## TASK BRIEF
Could you give back the whole listing exactly as written?
+===+
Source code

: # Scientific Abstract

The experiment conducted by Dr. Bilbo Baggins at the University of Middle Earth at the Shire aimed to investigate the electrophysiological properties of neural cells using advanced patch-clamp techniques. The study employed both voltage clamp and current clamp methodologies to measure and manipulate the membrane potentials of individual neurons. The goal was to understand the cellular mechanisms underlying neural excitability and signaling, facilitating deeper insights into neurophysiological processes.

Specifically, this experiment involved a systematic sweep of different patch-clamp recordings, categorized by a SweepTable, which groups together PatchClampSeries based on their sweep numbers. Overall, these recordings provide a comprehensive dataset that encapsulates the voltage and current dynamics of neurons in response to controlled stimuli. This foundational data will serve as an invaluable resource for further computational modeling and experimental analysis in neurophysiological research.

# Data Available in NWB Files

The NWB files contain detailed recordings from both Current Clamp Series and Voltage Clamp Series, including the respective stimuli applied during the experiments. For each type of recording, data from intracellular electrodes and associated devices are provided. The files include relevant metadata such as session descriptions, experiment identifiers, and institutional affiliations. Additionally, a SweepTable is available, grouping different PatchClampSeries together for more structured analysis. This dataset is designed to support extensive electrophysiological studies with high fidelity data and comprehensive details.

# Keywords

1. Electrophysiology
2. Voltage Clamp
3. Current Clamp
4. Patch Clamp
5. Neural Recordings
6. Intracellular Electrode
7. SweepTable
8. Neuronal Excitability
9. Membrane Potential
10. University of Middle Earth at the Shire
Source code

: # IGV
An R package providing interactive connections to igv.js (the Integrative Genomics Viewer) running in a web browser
+===+
## WRITTEN SOLUTION
Source code

: # Scientific Abstract

The experiment conducted by Dr. Bilbo Baggins at the University of Middle Earth at the Shire aimed to investigate the electrophysiological properties of neural cells using advanced patch-clamp techniques. The study employed both voltage clamp and current clamp methodologies to measure and manipulate the membrane potentials of individual neurons. The goal was to understand the cellular mechanisms underlying neural excitability and signaling, facilitating deeper insights into neurophysiological processes.

Specifically, this experiment involved a systematic sweep of different patch-clamp recordings, categorized by a SweepTable, which groups together PatchClampSeries based on their sweep numbers. Overall, these recordings provide a comprehensive dataset that encapsulates the voltage and current dynamics of neurons in response to controlled stimuli. This foundational data will serve as an invaluable resource for further computational modeling and experimental analysis in neurophysiological research.

# Data Available in NWB Files

The NWB files contain detailed recordings from both Current Clamp Series and Voltage Clamp Series, including the respective stimuli applied during the experiments. For each type of recording, data from intracellular electrodes and associated devices are provided. The files include relevant metadata such as session descriptions, experiment identifiers, and institutional affiliations. Additionally, a SweepTable is available, grouping different PatchClampSeries together for more structured analysis. This dataset is designed to support extensive electrophysiological studies with high fidelity data and comprehensive details.

# Keywords

1. Electrophysiology
2. Voltage Clamp
3. Current Clamp
4. Patch Clamp
5. Neural Recordings
6. Intracellular Electrode
7. SweepTable
8. Neuronal Excitability
9. Membrane Potential
10. University of Middle Earth at the Shire
Source code

: # IGV
An R package providing interactive connections to igv.js (the Integrative Genomics Viewer) running in a web browser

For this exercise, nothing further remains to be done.